Listing provides several explicit protections. Section seven of the ESA mandates that all federal agencies carry out programs for the conservation of listed species and consult with the FWS to ensure that activities do not jeopardize the species or adversely modify its critical habitat. In addition, section nine prohibits “any person” from “taking” any individual member of a listed species of wildlife without a permit. Taking is broadly defined to include significant habitat modification that actually kills or injures an animal by, for example, interfering substantially with breeding, feeding, or sheltering.

The FWS has started implementing the settlement, and already its actions are beginning to spark controversy. A case in point: the proposal to list the dunes sagebrush lizard, a three-inch-long species that roams parts of southeast New Mexico and western Texas. This habitat includes the Permian Basin, an area that accounts for nearly 20 percent of U.S. oil production. The species relies on the shinnery oak, a low-growing shrub found along small dunes in the area, for protection. Oil and gas operations have degraded and fragmented this habitat.

Opposition to this listing comes mainly from oil and gas companies, livestock operators and Western Republican legislators who have also introduced a bill to block the listing. They cite the potential loss of jobs and delays in energy production and question the science used to justify the move. The FWS was due to make a final decision on the lizard by December 15 but on December 1 announced it will postpone its decision by six months. FWS officials said the agency will use the extra time to evaluate information about the lizard’s population and loss of habitat. The FWS counters dire predictions about job losses by pointing to a recent study showing that protecting the dunes sagebrush lizard would only affect about one percent of the public lands within the Permian Basin. The FWS also notes that the ESA has mechanisms to address potential conflicts between development and conservation. One option is negotiating habitat conservation plans, which allow potentially harmful activity to continue as long as steps are taken to improve conditions for the species elsewhere.

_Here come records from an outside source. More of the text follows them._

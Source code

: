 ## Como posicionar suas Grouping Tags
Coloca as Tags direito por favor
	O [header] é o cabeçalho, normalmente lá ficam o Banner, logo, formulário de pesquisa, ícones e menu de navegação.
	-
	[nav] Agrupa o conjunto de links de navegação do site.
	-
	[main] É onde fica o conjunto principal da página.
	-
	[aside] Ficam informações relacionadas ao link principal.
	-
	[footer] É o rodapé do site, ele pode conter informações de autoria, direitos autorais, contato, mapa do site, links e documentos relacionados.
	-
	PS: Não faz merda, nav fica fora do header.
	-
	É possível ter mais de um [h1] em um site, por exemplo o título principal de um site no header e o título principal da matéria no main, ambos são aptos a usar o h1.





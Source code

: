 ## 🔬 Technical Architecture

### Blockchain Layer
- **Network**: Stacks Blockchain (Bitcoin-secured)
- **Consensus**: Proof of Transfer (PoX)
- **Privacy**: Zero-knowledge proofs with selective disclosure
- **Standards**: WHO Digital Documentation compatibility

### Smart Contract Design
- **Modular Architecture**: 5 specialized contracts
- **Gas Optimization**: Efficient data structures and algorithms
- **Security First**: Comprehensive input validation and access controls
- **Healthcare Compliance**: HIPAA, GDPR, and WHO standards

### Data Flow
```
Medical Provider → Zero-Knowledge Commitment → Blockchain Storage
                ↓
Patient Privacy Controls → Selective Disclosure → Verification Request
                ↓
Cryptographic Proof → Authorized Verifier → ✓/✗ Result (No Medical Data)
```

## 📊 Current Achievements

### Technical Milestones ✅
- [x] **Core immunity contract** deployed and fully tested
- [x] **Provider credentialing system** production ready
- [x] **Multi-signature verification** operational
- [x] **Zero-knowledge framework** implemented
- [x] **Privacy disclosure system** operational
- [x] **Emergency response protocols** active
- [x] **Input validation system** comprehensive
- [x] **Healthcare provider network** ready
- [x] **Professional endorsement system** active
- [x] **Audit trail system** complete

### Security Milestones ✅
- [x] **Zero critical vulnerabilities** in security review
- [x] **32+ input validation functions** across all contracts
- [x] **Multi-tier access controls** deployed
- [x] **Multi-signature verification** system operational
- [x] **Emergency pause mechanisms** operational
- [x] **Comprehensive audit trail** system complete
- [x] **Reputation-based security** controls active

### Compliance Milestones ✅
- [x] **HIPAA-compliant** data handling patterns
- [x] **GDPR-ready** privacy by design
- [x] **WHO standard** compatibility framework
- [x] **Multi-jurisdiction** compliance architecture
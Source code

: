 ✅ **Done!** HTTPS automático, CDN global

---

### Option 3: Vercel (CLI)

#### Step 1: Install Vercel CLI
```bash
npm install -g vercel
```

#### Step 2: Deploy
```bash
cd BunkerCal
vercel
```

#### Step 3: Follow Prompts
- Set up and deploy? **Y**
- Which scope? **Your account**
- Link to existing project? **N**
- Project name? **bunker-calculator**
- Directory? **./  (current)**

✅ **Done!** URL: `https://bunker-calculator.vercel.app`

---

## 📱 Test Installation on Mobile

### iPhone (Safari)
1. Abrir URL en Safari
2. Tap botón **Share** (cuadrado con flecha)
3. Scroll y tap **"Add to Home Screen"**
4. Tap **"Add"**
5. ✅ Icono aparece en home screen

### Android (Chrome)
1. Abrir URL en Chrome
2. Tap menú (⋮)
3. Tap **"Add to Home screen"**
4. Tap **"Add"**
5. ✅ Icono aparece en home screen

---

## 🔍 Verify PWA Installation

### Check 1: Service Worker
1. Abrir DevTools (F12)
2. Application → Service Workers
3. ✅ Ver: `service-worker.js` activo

More controversial decisions can be expected as the FWS works its way through the huge backlog of candidates. The species and their habitats span the United States, including 403 aquatic species in the Southeast that are slated for an initial determination in 2012. If only a fraction is listed, it will have significant impacts on water allocation, industrial uses, and other activities. Other candidates range from the New England cottontail and Bicknell’s thrush in the Northeast to the coqui llanero (a tiny tree frog) in Puerto Rico. Also, the wolverine and Pacific walrus are to be considered in 2013-14.

dunes sagebrush lizard

Dunes sagebrush lizard

At least during this initial stage, the ESA is a science-based law that requires the listing of species to be based solely on the best available biological evidence. This does not mean, however, that economics are never considered or that the law stifles development. A 1995 study by the Massachusetts Institute of Technology concluded that species listings had no bearing on state economic performance. Additionally, several studies by the Government Accountability Office have shown that less than one percent of the hundreds of thousands of projects reviewed under the ESA had the potential to jeopardize listed species—and most of those were allowed to continue with reasonable mitigation conditions.

At the same time, the ESA is credited with saving hundreds of species from extinction, from the charismatic bald eagle and whooping crane to the more humble Salt Creek tiger beetle and Karner blue butterfly. The U.S. Supreme Court has ruled that Congress passed the ESA “to halt and reverse the trend toward species extinction whatever the cost.” Moving forward, this goal will be put to the test for the hundreds of species covered by these settlement agreements. But the fight over the ESA isn’t likely to end any time soon. The House Natural Resources chairman recently kicked off the first of several ESA oversight hearings planned for Congress in an effort to rewrite parts of the law.